The memo from Andrew Bosworth, a Facebook vice president, had not been previously reported as Facebook faces inquiries over how it handles personal information and the tactics the social media company has used to grow to 2.1 billion users.
Zuckerberg stood by Bosworth, who goes by the nickname “Boz,” while distancing himself from the memo’s contents.
Bosworth confirmed the memo’s authenticity but in a statement he disavowed its message, saying its goal had been to encourage debate.
Facebook users, advertisers and investors have been in an uproar for months over a series of scandals, most recently privacy practices that allowed political consultancy Cambridge Analytica to obtain personal information on 50 million Facebook members. Zuckerberg is expected to testify at a hearing with U.S. lawmakers as soon as April.
’Provocative’ statements
“Boz is a talented leader who says many provocative things. This was one that most people at Facebook including myself disagreed with strongly. We’ve never believed the ends justify the means,” Zuckerberg said in a statement.

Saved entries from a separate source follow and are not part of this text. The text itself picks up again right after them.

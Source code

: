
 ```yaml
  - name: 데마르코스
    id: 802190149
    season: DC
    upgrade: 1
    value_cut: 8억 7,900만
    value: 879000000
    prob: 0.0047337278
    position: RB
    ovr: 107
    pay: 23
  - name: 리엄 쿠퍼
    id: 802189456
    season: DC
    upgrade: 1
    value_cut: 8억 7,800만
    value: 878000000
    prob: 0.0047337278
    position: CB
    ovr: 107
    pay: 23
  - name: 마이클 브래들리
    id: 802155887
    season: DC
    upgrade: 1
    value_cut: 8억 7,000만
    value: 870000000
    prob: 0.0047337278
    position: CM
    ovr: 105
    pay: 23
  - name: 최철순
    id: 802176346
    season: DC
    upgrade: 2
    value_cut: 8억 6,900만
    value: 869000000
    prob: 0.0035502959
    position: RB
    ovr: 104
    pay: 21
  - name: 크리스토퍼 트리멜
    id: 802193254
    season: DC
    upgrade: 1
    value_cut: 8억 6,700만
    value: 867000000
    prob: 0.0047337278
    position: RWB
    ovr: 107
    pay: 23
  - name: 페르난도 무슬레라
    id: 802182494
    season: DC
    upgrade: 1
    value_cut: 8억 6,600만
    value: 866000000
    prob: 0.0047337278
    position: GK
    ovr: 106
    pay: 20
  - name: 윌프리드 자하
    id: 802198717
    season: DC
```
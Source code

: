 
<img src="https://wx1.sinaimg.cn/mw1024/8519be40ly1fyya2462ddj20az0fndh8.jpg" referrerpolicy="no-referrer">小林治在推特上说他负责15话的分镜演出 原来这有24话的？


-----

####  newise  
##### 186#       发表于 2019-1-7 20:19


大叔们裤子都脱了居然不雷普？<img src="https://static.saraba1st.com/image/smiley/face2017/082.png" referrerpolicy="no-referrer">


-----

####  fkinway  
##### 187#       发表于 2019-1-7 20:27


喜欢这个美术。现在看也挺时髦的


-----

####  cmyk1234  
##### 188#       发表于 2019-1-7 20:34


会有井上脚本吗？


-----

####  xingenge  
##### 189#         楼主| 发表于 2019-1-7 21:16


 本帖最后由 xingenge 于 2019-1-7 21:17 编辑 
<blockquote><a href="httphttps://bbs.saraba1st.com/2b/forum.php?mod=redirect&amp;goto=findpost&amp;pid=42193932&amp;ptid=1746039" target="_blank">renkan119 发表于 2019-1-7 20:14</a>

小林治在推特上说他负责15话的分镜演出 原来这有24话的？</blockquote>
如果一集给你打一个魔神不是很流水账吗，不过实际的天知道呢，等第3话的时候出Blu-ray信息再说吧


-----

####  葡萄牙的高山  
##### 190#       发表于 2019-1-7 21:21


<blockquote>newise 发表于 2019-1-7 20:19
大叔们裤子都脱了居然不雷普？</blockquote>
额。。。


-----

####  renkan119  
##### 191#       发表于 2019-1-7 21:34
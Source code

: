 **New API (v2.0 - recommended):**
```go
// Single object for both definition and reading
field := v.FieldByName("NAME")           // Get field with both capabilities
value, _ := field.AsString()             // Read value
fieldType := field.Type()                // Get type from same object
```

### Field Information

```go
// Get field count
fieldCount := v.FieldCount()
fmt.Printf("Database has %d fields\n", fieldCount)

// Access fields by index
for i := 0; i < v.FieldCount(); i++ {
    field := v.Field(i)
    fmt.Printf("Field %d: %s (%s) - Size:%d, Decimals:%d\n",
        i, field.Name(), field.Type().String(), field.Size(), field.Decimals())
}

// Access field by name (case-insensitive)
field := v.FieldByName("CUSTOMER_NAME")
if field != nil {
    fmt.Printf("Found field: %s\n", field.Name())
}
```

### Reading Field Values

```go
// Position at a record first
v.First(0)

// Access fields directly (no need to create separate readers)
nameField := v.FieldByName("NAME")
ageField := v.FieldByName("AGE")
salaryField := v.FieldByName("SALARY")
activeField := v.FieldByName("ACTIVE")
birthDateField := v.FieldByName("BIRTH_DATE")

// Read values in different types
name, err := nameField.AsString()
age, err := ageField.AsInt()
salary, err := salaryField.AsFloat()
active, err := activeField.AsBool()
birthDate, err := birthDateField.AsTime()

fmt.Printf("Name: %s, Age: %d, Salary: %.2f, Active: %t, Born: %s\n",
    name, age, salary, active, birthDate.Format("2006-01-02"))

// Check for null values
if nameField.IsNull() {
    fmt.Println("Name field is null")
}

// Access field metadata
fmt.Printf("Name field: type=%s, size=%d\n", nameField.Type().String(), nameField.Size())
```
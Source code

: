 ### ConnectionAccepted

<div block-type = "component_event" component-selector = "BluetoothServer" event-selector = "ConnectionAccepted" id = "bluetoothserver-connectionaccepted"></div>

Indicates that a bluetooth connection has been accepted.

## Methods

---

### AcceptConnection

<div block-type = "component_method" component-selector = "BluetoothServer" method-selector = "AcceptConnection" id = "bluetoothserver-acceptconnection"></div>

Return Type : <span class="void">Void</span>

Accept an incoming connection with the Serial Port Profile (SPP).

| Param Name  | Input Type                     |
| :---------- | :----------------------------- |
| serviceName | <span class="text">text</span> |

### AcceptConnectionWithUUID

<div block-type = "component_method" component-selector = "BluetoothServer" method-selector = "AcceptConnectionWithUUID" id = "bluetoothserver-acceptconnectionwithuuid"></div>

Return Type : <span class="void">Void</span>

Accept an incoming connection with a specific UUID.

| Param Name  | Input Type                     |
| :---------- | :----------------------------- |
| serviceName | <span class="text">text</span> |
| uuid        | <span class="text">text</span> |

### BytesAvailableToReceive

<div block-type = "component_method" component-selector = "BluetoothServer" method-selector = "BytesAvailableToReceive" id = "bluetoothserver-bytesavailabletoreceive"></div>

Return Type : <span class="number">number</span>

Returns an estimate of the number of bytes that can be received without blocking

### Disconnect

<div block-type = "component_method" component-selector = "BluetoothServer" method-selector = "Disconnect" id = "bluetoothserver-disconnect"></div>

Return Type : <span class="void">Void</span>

Bosworth wrote in the June 2016 memo that some “questionable” practices were all right if the result was connecting people.
“That’s why all the work we do in growth is justified. All the questionable contact importing practices. All the subtle language that helps people stay searchable by friends,” he wrote in the memo, which BuzzFeed published on its website.
He also urged fellow employees not to let potential negatives slow them down.
“Maybe it costs a life by exposing someone to bullies. Maybe someone dies in a terrorist attack coordinated on our tools. And still we connect people,” he wrote.
Bosworth said Thursday that he did not agree with the post today “and I didn’t agree with it even when I wrote it.
“Having a debate around hard topics like these is a critical part of our process and to do that effectively we have to be able to consider even bad ideas, if only to eliminate them,” Bosworth’s statement said.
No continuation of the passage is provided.